DATA EXTRACT: Begin

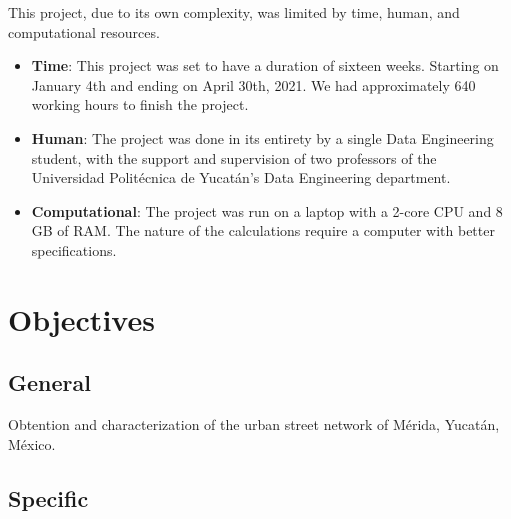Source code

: This project, due to its own complexity, was limited by time, human, and computational resources.

\begin{itemize}
	\item \textbf{Time}: This project was set to have a duration of sixteen weeks. Starting on January 4th and ending on April 30th, 2021. We had approximately 640 working hours to finish the project.
	\item \textbf{Human}: The project was done in its entirety by a single Data Engineering student, with the support and supervision of two professors of the Universidad Politécnica de Yucatán's Data Engineering department.
	\item \textbf{Computational}: The project was run on a laptop with a 2-core CPU and 8 GB of RAM. The nature of the calculations require a computer with better specifications.
\end{itemize}

\section{Objectives}
\subsection {General}
 
Obtention and characterization of the urban street network of Mérida, Yucatán, México.
 
\subsection {Specific}

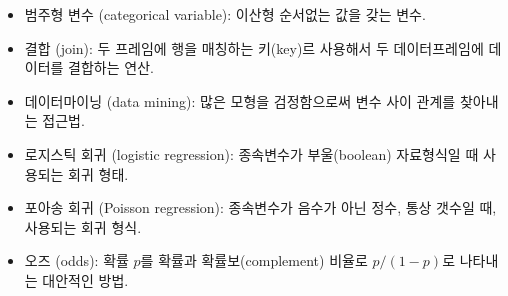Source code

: \begin{itemize}
\item 범주형 변수 (categorical variable): 이산형 순서없는 값을 갖는 변수.

\item 결합 (join): 두 프레임에 행을 매칭하는 키(key)르 사용해서 두 데이터프레임에 데이터를 결합하는 연산.

\item 데이터마이닝 (data mining): 많은 모형을 검정함으로써 변수 사이 관계를 찾아내는 접근법.

\item 로지스틱 회귀 (logistic regression): 종속변수가 부울(boolean) 자료형식일 때 사용되는 회귀 형태.

\item 포아송 회귀 (Poisson regression): 종속변수가 음수가 아닌 정수, 통상 갯수일 때, 사용되는 회귀 형식.

\item 오즈 (odds): 확률 $p$를 확률과 확률보(complement) 비율로 $p / (1-p)$로 나타내는 대안적인 방법.

\end{itemize}

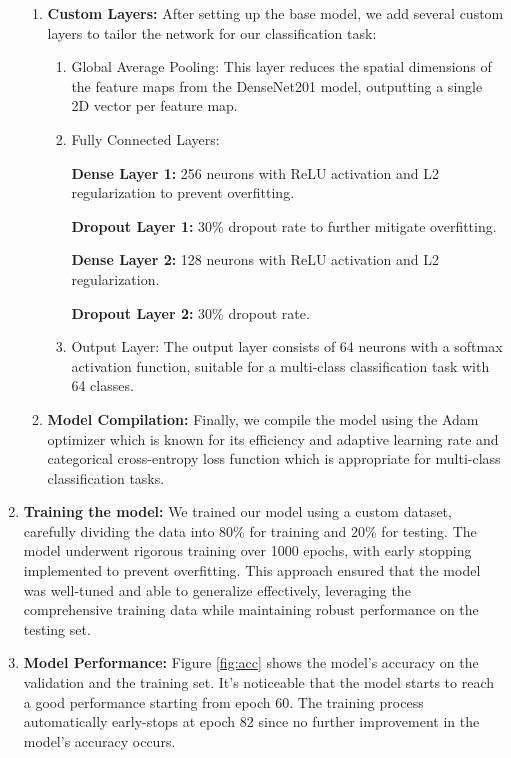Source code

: \begin{enumerate}
\begin{enumerate}
        \item \textbf{Custom Layers:}  After setting up the base model, we add several custom layers to tailor the network for our classification task:

        \begin{enumerate}
            \item Global Average Pooling: This layer reduces the spatial dimensions of the feature maps from the DenseNet201 model, outputting a single 2D vector per feature map.
            \item Fully Connected Layers: 

            \textbf{Dense Layer 1:} 256 neurons with ReLU activation and L2 regularization to prevent overfitting.
            
            \textbf{Dropout Layer 1:} 30\% dropout rate to further mitigate overfitting.
            
            \textbf{Dense Layer 2:} 128 neurons with ReLU activation and L2 regularization.
            
           \textbf{Dropout Layer 2:} 30\% dropout rate.

            \item Output Layer: The output layer consists of 64 neurons with a softmax activation function, suitable for a multi-class classification task with 64 classes.
        \end{enumerate}

        \item \textbf{Model Compilation:} Finally, we compile the model using the Adam optimizer which is known for its efficiency and adaptive learning rate and categorical cross-entropy loss function which is  appropriate for multi-class classification tasks.
        
  \end{enumerate}  
  \item \textbf{Training the model:}
  We trained our model using a custom dataset, carefully dividing the data into 80\% for training and 20\% for testing. The model underwent rigorous training over 1000 epochs, with early stopping implemented to prevent overfitting. This approach ensured that the model was well-tuned and able to generalize effectively, leveraging the comprehensive training data while maintaining robust performance on the testing set.

   \item \textbf{Model Performance:}
   Figure \ref{fig:acc} shows the model's accuracy on the validation and the training set. It's noticeable that the model starts to reach a good performance starting from epoch 60. The training process automatically early-stops at epoch 82 since no further improvement in the model's accuracy occurs.


\end{enumerate}

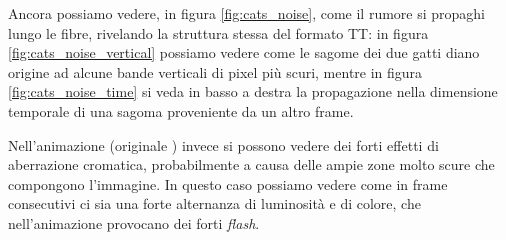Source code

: \documentclass[11pt,a4paper]{article}
\begin{document}
Ancora possiamo vedere, in figura \ref{fig:cats_noise}, come il rumore  si propaghi lungo le fibre, rivelando la struttura stessa del formato TT: in figura \ref{fig:cats_noise_vertical} possiamo vedere come le sagome dei due gatti diano origine ad alcune bande verticali di pixel più scuri, mentre in figura \ref{fig:cats_noise_time} si veda in basso a destra la propagazione nella dimensione temporale di una sagoma proveniente da un altro frame.

Nell'animazione \href{http://poisson.phc.unipi.it/~bianucci/shared/tesi/muhammad_ali_TT.gif}{} (originale \href{http://poisson.phc.unipi.it/~bianucci/shared/tesi/muhammad_ali.gif}{}) invece si possono vedere dei forti effetti di aberrazione cromatica, probabilmente a causa delle ampie zone molto scure che compongono l'immagine. In questo caso possiamo vedere come in frame consecutivi ci sia una forte alternanza di luminosità e di colore, che nell'animazione provocano dei forti \emph{flash}.
\end{document}
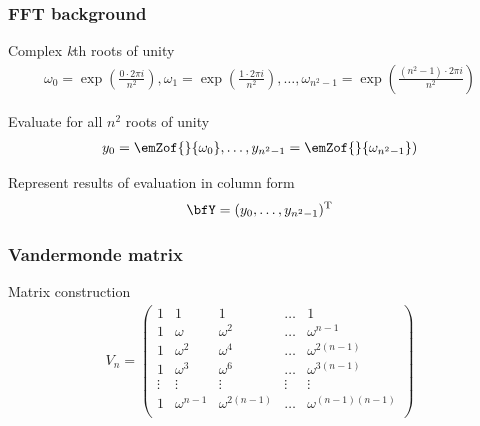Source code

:\documentclass{beamer}
\begin{document}
\begin{frame}
  \frametitle{FFT background}
  \begin{block}{Complex {\em k}th roots of unity}
  \begin{align*}
   \omega_0=\exp(\frac{0\cdot 2\pi i}{n^2}), \omega_1=\exp(\frac{1\cdot 2\pi i}{n^2}),\dots, \omega_{n^2-1}=\exp(\frac{(n^2-1)\cdot 2\pi i}{n^2})
  \end{align*}
  \end{block}

  \begin{block}{Evaluate  for all $n^2$ roots of unity}
  \begin{align*}
  y_0=\emZof{}{ \omega_0},\dots,y_{n^2-1}=\emZof{}{ \omega_{n^2-1}})
  \end{align*}
  \end{block}

  \begin{block}{Represent results of evaluation in column form}
  \begin{align*}
    \bfY = (y_0,\dots,y_{n^2-1})^{\text T}
  \end{align*}
  \end{block}
\end{frame}

\begin{frame}
  \frametitle{Vandermonde matrix}
  \begin{block}{Matrix construction}
  \begin{align*}
    V_{n} =
  \left(
  \begin{array}{rrrrr}
  1 & 1 & 1 & \dots & 1 \\
  1 & \omega & \omega^2 & \dots & \omega^{n-1} \\
  1 & \omega^2 & \omega^4 & \dots & \omega^{2(n-1)} \\
  1 & \omega^3 & \omega^6 & \dots & \omega^{3(n-1)} \\
  \vdots & \vdots & \vdots & \vdots & \vdots \\
  1 & \omega^{n-1} & \omega^{2(n-1)} & \dots & \omega^{(n-1)(n-1)} \\
  \end{array}
  \right)
  \end{align*}
  \end{block}
\end{frame}
\end{document}
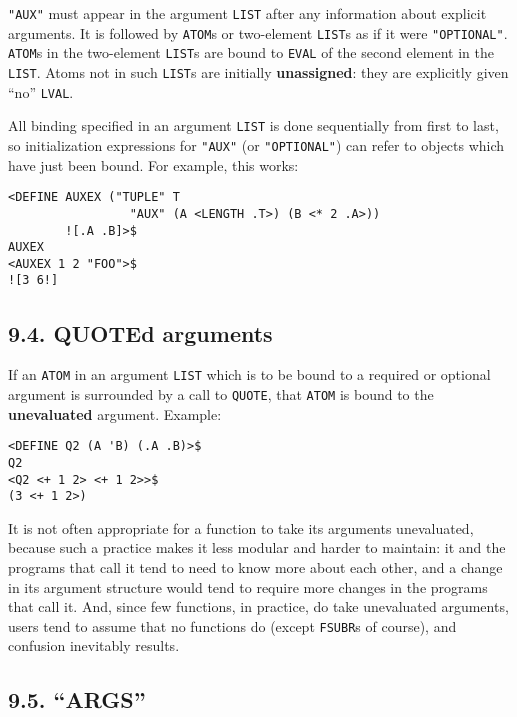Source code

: \documentclass[a4paper,]{article}
\begin{document}
\texttt{"AUX"} must appear in the argument \texttt{LIST} after any information about explicit arguments. It is followed by
\texttt{ATOM}s or two-element \texttt{LIST}s as if it were \texttt{"OPTIONAL"}. 
\texttt{ATOM}s in the two-element \texttt{LIST}s are bound to \texttt{EVAL} of the second element in the \texttt{LIST}.
Atoms not in such \texttt{LIST}s are initially \textbf{unassigned}: they are explicitly given ``no'' \texttt{LVAL}.

All binding specified in an argument \texttt{LIST} is done sequentially from first to last, so initialization expressions
for \texttt{"AUX"} (or \texttt{"OPTIONAL"}) can refer to objects which have just been bound. For example, this works:

\begin{verbatim}
<DEFINE AUXEX ("TUPLE" T
                 "AUX" (A <LENGTH .T>) (B <* 2 .A>))
        ![.A .B]>$
AUXEX
<AUXEX 1 2 "FOO">$
![3 6!]
\end{verbatim}

\subsection{9.4. QUOTEd arguments}\label{quoted-arguments}

If an \texttt{ATOM} in an argument \texttt{LIST} which is to be bound to a required or optional argument is surrounded by a
call to \texttt{QUOTE}, that \texttt{ATOM} is bound to the \textbf{unevaluated} argument. Example:

\begin{verbatim}
<DEFINE Q2 (A 'B) (.A .B)>$
Q2
<Q2 <+ 1 2> <+ 1 2>>$
(3 <+ 1 2>)
\end{verbatim}

It is not often appropriate for a function to take its arguments unevaluated, because such a practice makes it less modular
and harder to maintain: it and the programs that call it tend to need to know more about each other, and a change in its
argument structure would tend to require more changes in the programs that call it. And, since few functions, in practice,
do take unevaluated arguments, users tend to assume that no functions do (except \texttt{FSUBR}s of course), and confusion
inevitably results.

\subsection{\texorpdfstring{9.5. ``ARGS''}{9.5. ARGS}}\label{args}
\end{document}
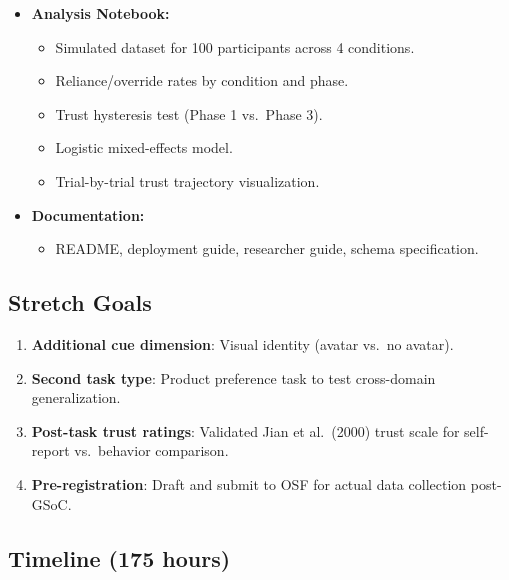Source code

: \documentclass[12pt]{article}
\begin{document}
\begin{itemize}
\item \textbf{Analysis Notebook:}
\begin{itemize}
\item Simulated dataset for 100 participants across 4 conditions.
\item Reliance/override rates by condition and phase.
\item Trust hysteresis test (Phase 1 vs.\ Phase 3).
\item Logistic mixed-effects model.
\item Trial-by-trial trust trajectory visualization.
\end{itemize}

\item \textbf{Documentation:}
\begin{itemize}
\item README, deployment guide, researcher guide, schema specification.
\end{itemize}
\end{itemize}

\subsection{Stretch Goals}

\begin{enumerate}
\item \textbf{Additional cue dimension}: Visual identity (avatar vs.\ no avatar).
\item \textbf{Second task type}: Product preference task to test cross-domain generalization.
\item \textbf{Post-task trust ratings}: Validated Jian et al.\ (2000) trust scale for self-report vs.\ behavior comparison.
\item \textbf{Pre-registration}: Draft and submit to OSF for actual data collection post-GSoC.
\end{enumerate}

\subsection{Timeline (175 hours)}
\end{document}
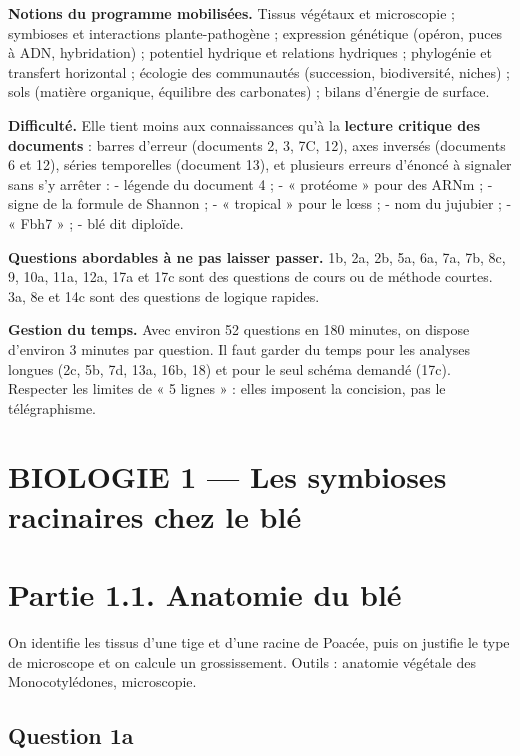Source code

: \documentclass[11pt,a4paper]{article}
\begin{document}
\textbf{Notions du programme mobilisées.} Tissus végétaux et microscopie ; symbioses et interactions plante-pathogène ; expression génétique (opéron, puces à ADN, hybridation) ; potentiel hydrique et relations hydriques ; phylogénie et transfert horizontal ; écologie des communautés (succession, biodiversité, niches) ; sols (matière organique, équilibre des carbonates) ; bilans d'énergie de surface.

\textbf{Difficulté.} Elle tient moins aux connaissances qu'à la \textbf{lecture critique des documents} : barres d'erreur (documents 2, 3, 7C, 12), axes inversés (documents 6 et 12), séries temporelles (document 13), et plusieurs erreurs d'énoncé à signaler sans s'y arrêter :
- légende du document 4 ;
- « protéome » pour des ARNm ;
- signe de la formule de Shannon ;
- « tropical » pour le lœss ;
- nom du jujubier ;
- « Fbh7 » ;
- blé dit diploïde.

\textbf{Questions abordables à ne pas laisser passer.} 1b, 2a, 2b, 5a, 6a, 7a, 7b, 8c, 9, 10a, 11a, 12a, 17a et 17c sont des questions de cours ou de méthode courtes. 3a, 8e et 14c sont des questions de logique rapides.

\textbf{Gestion du temps.} Avec environ 52 questions en 180 minutes, on dispose d'environ 3 minutes par question. Il faut garder du temps pour les analyses longues (2c, 5b, 7d, 13a, 16b, 18) et pour le seul schéma demandé (17c). Respecter les limites de « 5 lignes » : elles imposent la concision, pas le télégraphisme.

\hypertarget{biologie-1-les-symbioses-racinaires-chez-le-bluxe9}{%
\section{BIOLOGIE 1 --- Les symbioses racinaires chez le blé}\label{biologie-1-les-symbioses-racinaires-chez-le-bluxe9}}

\hypertarget{partie-1.1.-anatomie-du-bluxe9}{%
\section{Partie 1.1. Anatomie du blé}\label{partie-1.1.-anatomie-du-bluxe9}}

On identifie les tissus d'une tige et d'une racine de Poacée, puis on justifie le type de microscope et on calcule un grossissement. Outils : anatomie végétale des Monocotylédones, microscopie.

\hypertarget{question-1a}{%
\subsection{Question 1a}\label{question-1a}}
\end{document}
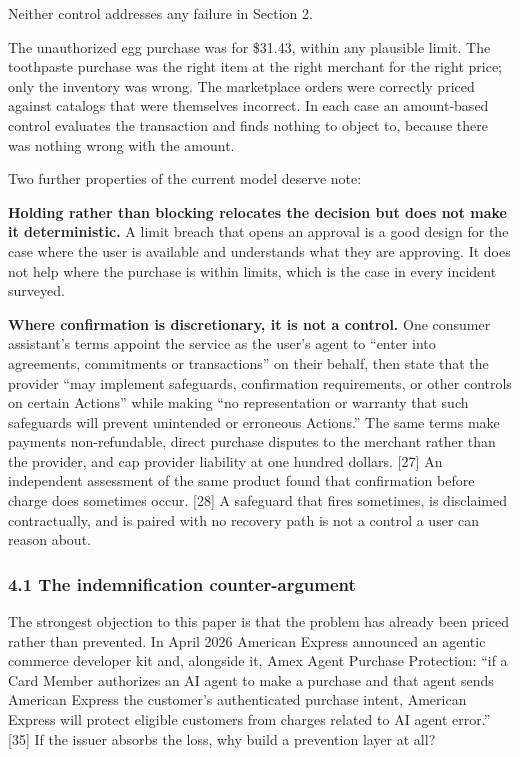 \documentclass[
  11pt,
  letterpaper,
]{article}
\begin{document}
Neither control addresses any failure in Section 2.

The unauthorized egg purchase was for \$31.43, within any plausible
limit. The toothpaste purchase was the right item at the right merchant
for the right price; only the inventory was wrong. The marketplace
orders were correctly priced against catalogs that were themselves
incorrect. In each case an amount-based control evaluates the
transaction and finds nothing to object to, because there was nothing
wrong with the amount.

Two further properties of the current model deserve note:

\textbf{Holding rather than blocking relocates the decision but does not
make it deterministic.} A limit breach that opens an approval is a good
design for the case where the user is available and understands what
they are approving. It does not help where the purchase is within
limits, which is the case in every incident surveyed.

\textbf{Where confirmation is discretionary, it is not a control.} One
consumer assistant's terms appoint the service as the user's agent to
``enter into agreements, commitments or transactions'' on their behalf,
then state that the provider ``may implement safeguards, confirmation
requirements, or other controls on certain Actions'' while making ``no
representation or warranty that such safeguards will prevent unintended
or erroneous Actions.'' The same terms make payments non-refundable,
direct purchase disputes to the merchant rather than the provider, and
cap provider liability at one hundred dollars. {[}27{]} An independent
assessment of the same product found that confirmation before charge
does sometimes occur. {[}28{]} A safeguard that fires sometimes, is
disclaimed contractually, and is paired with no recovery path is not a
control a user can reason about.

\subsubsection{4.1 The indemnification
counter-argument}\label{the-indemnification-counter-argument}

The strongest objection to this paper is that the problem has already
been priced rather than prevented. In April 2026 American Express
announced an agentic commerce developer kit and, alongside it, Amex
Agent Purchase Protection: ``if a Card Member authorizes an AI agent to
make a purchase and that agent sends American Express the customer's
authenticated purchase intent, American Express will protect eligible
customers from charges related to AI agent error.'' {[}35{]} If the
issuer absorbs the loss, why build a prevention layer at all?
\end{document}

DATA EXTRACT: End

EXERCISE DESCRIPTION =>
Using the data above, reproduce exactly the lines between those holding "and harder to" and "argument structure would", inclusive, and no others.

SOLUTION TO THIS PROBLEM =>
and harder to maintain: it and the programs that call it tend to need to know more about each other, and a change in its
argument structure would tend to require more changes in the programs that call it. And, since few functions, in practice,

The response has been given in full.